◆ **Work required**
What are the lines, copied exactly, from the one containing "on their usefulness" through the last line of the records below, both included?

◆ **Exercise data**
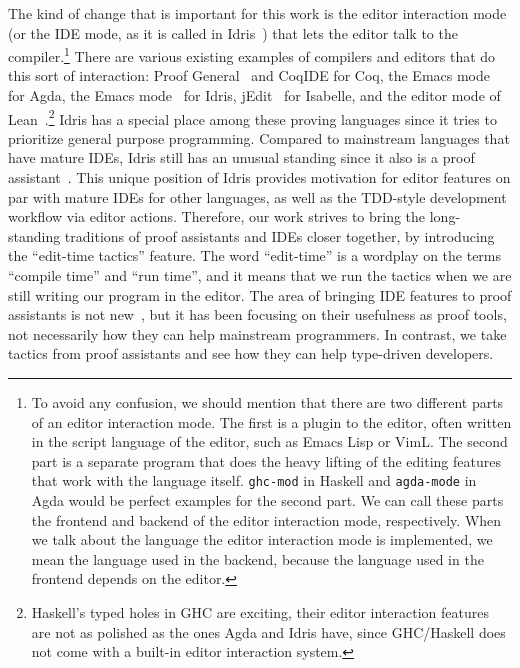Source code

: The kind of change that is important for this work is the editor
interaction mode (or the IDE mode, as it is called in Idris~\cite{idris}) that
lets the editor talk to the compiler.\footnote{To avoid any confusion,
we should mention that there are two different parts of an editor interaction
mode. The first is a plugin to the editor, often written in the script language
of the editor, such as Emacs Lisp or VimL. The second part is a separate
program that does the heavy lifting of the editing features that work with the
language itself.  \texttt{ghc-mod} in Haskell and \texttt{agda-mode} in Agda would
be perfect examples for the second part. We can call these parts the frontend
and backend of the editor interaction mode, respectively.  When we talk about
the language the editor interaction mode is implemented, we mean the language
used in the backend, because the language used in the frontend depends on the
editor.}
There are various existing examples of compilers and editors that do this sort
of interaction:
Proof General~\cite{pg} and CoqIDE for Coq,
the Emacs mode~\cite{agdamode} for Agda,
the Emacs mode~\cite{idrismode} for Idris,
jEdit~\cite{isabellejedit} for Isabelle,
and the editor mode of Lean~\cite{lean}.\footnote{Haskell's typed holes in GHC
are exciting, their editor interaction features are not as polished as the ones
Agda and Idris have, since GHC/Haskell does not come with a built-in editor
interaction system.}
Idris has a special place among these proving languages since it tries to
prioritize general purpose programming. Compared to mainstream languages
that have mature IDEs, Idris still has an unusual standing since it also is a
proof assistant~\cite{idrisfaq}.
This unique position of Idris provides motivation for editor features on par
with mature IDEs for other languages, as well as the TDD-style development
workflow via editor actions.
Therefore, our work strives to bring the long-standing traditions of proof
assistants and IDEs closer together, by introducing the ``edit-time tactics''
feature.  The word ``edit-time'' is a wordplay on the terms ``compile time''
and ``run time'', and it means that we run the tactics when we are still
writing our program in the editor.
The area of bringing IDE features to proof assistants is not new~\cite{ctcoq,
developingReuse, realTheoremProvers, toolSupport}, but it has been focusing
on their usefulness as proof tools, not necessarily how they can help
mainstream programmers. In contrast, we take tactics from proof assistants
and see how they can help type-driven developers.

◆ **Result**
on their usefulness as proof tools, not necessarily how they can help
mainstream programmers. In contrast, we take tactics from proof assistants
and see how they can help type-driven developers.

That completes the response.